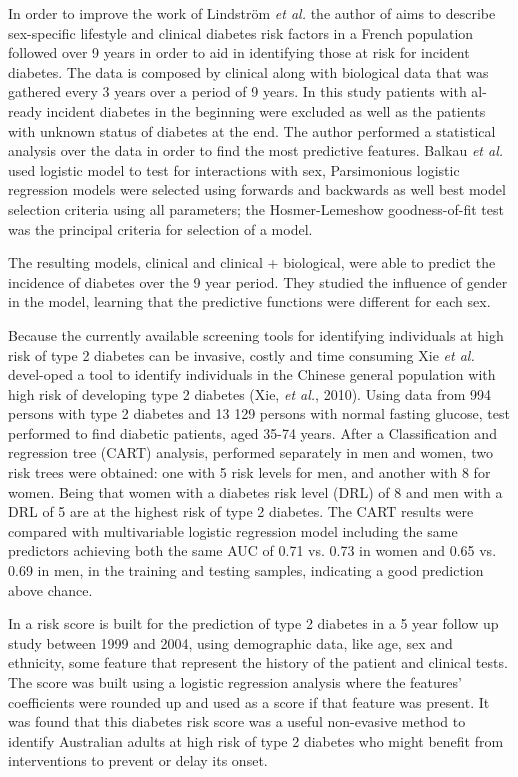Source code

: In order to improve the work of Lindström \emph{et al.} the author of \cite{Balkau2008} aims to describe sex-specific lifestyle and clinical
 diabetes risk factors in a French population followed over 9 years in order to aid in identifying those at risk for incident diabetes.
 The data is composed by clinical along with biological data that was gathered every 3 years over a period of 9 years. In this study 
 patients with al-ready incident diabetes in the beginning were excluded as well as the patients with unknown status of diabetes at 
 the end. The author performed a statistical analysis over the data in order to find the most predictive features. Balkau \emph{et al.} used 
 logistic model to test for interactions with sex, Parsimonious logistic regression models were selected using forwards and backwards
 as well best model selection criteria using all parameters; the Hosmer-Lemeshow goodness-of-fit test was the principal criteria for
 selection of a model. 

The resulting models, clinical and clinical + biological, were able to predict the incidence of diabetes over the 9 year period.
  They studied the influence of gender in the model, learning that the predictive functions were different for each sex. 

Because the currently available screening tools for identifying individuals at high risk of type 2 diabetes can be invasive,
 costly and time consuming Xie \emph{et al.} devel-oped a tool to identify individuals in the Chinese general population with high risk
 of developing type 2 diabetes (Xie, \emph{et al.}, 2010). Using data from 994 persons with type 2 diabetes and 13 129 persons with normal
 fasting glucose, test performed to find diabetic patients, aged 35-74 years. After a Classification and regression tree (CART)
 analysis, performed separately in men and women, two risk trees were obtained: one with 5 risk levels for men, and another with 
 8 for women. Being that women with a diabetes risk level (DRL) of 8 and men with a DRL of 5 are at the highest risk of type 2 
 diabetes. The CART results were compared with multivariable logistic regression model including the same predictors achieving 
 both the same AUC of 0.71 vs. 0.73 in women and 0.65 vs. 0.69 in men, in the training and testing samples, indicating a good 
 prediction above chance.

In \cite{Chen2010} a risk score is built for the prediction of type 2 diabetes in a 5 year follow up study between 1999 and
 2004, using demographic data, like age, sex and ethnicity, some feature that represent the history of the patient and clinical
 tests. The score was built using a logistic regression analysis where the features’ coefficients were rounded up and used as
 a score if that feature was present. It was found that this diabetes risk score was a useful non-evasive method to identify
 Australian adults at high risk of type 2 diabetes who might benefit from interventions to prevent or delay its onset.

--- --- ---

Since only part of the listing is wanted, copy exactly the lines from the one holding "of developing type" to the one holding "analysis, performed separately", both included.

Exercise output ::
 of developing type 2 diabetes (Xie, \emph{et al.}, 2010). Using data from 994 persons with type 2 diabetes and 13 129 persons with normal
 fasting glucose, test performed to find diabetic patients, aged 35-74 years. After a Classification and regression tree (CART)
 analysis, performed separately in men and women, two risk trees were obtained: one with 5 risk levels for men, and another with 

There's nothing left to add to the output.